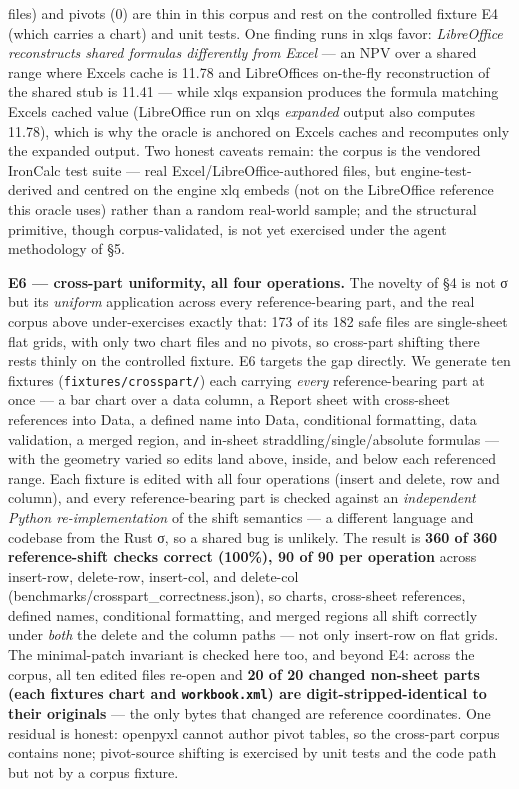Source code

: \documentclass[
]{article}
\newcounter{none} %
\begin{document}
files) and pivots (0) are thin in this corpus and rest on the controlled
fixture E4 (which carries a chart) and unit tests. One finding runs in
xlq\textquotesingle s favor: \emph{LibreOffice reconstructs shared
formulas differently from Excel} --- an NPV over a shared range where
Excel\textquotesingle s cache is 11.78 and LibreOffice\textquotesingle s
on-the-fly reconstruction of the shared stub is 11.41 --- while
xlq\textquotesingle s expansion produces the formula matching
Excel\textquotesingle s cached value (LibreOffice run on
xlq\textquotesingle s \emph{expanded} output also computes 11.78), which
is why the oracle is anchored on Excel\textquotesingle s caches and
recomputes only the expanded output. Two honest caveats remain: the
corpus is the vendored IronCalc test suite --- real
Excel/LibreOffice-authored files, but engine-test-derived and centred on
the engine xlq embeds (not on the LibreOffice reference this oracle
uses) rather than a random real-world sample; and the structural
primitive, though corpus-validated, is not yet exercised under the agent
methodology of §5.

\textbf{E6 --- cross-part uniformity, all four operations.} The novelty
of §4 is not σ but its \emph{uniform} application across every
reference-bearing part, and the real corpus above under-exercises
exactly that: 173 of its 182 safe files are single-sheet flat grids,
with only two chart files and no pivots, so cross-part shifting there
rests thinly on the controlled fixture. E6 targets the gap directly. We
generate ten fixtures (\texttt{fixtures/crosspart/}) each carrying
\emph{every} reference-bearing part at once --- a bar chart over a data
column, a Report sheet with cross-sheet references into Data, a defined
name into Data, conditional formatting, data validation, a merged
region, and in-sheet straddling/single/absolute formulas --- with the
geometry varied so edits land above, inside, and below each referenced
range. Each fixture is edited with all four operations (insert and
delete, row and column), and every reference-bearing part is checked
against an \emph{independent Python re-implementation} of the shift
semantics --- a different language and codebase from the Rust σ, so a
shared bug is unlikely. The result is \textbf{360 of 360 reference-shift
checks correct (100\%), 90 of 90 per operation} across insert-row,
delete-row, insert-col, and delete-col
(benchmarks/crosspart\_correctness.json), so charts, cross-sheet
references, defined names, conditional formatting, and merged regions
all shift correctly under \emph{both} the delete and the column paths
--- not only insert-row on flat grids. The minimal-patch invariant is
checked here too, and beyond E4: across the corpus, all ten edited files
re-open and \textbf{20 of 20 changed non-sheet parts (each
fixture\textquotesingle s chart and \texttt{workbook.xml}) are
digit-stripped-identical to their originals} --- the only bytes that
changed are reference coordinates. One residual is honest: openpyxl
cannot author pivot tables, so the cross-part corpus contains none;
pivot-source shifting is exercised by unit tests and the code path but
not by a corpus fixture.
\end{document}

■ ■ ■

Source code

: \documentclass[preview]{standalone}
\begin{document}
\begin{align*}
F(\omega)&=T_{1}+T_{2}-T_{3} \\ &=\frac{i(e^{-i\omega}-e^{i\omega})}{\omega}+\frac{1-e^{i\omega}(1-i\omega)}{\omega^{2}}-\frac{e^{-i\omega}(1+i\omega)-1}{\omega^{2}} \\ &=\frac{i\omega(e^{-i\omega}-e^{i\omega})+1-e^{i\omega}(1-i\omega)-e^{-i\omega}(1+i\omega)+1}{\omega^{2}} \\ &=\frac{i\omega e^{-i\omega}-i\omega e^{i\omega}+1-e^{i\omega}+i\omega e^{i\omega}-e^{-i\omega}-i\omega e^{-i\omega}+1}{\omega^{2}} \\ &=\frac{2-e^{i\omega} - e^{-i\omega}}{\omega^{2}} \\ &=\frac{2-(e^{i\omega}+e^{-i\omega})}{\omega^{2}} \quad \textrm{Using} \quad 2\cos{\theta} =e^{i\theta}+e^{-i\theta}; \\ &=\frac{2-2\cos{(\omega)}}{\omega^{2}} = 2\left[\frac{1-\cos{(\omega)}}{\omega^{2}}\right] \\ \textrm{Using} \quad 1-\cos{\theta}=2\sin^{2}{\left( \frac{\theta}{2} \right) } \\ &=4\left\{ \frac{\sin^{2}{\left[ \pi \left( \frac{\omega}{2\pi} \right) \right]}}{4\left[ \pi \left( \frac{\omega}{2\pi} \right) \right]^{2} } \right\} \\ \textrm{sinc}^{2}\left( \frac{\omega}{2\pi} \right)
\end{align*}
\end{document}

■ ■ ■

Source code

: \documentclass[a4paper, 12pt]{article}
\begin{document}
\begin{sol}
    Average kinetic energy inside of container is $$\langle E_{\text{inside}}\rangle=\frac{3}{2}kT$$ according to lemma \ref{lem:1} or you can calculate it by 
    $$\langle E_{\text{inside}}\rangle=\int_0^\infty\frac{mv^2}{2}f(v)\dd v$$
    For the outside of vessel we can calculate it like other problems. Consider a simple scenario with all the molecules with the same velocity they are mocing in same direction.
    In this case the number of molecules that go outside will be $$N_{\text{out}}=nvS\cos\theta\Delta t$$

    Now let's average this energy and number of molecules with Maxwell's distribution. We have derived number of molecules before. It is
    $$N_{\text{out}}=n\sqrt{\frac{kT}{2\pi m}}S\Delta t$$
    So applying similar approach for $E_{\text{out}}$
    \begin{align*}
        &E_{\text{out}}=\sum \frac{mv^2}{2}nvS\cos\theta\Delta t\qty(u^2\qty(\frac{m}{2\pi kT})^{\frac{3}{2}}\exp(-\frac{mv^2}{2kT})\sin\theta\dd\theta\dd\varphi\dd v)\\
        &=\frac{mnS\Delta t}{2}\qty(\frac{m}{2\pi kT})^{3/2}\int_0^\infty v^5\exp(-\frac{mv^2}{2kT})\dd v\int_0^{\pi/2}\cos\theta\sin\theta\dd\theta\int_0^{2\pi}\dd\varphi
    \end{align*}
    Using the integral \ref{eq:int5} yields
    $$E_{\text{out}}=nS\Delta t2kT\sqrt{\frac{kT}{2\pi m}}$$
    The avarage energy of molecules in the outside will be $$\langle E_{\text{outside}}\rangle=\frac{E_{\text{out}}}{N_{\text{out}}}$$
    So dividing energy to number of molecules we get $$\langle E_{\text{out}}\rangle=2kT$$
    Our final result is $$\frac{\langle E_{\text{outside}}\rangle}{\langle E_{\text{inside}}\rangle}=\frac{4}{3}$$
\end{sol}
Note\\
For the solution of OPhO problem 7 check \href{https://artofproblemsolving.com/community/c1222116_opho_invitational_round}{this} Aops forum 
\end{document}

■ ■ ■

## Your instructions:
Of the entries above, tally the lines with "number" in them. Only the total should be given.

## Response area:
3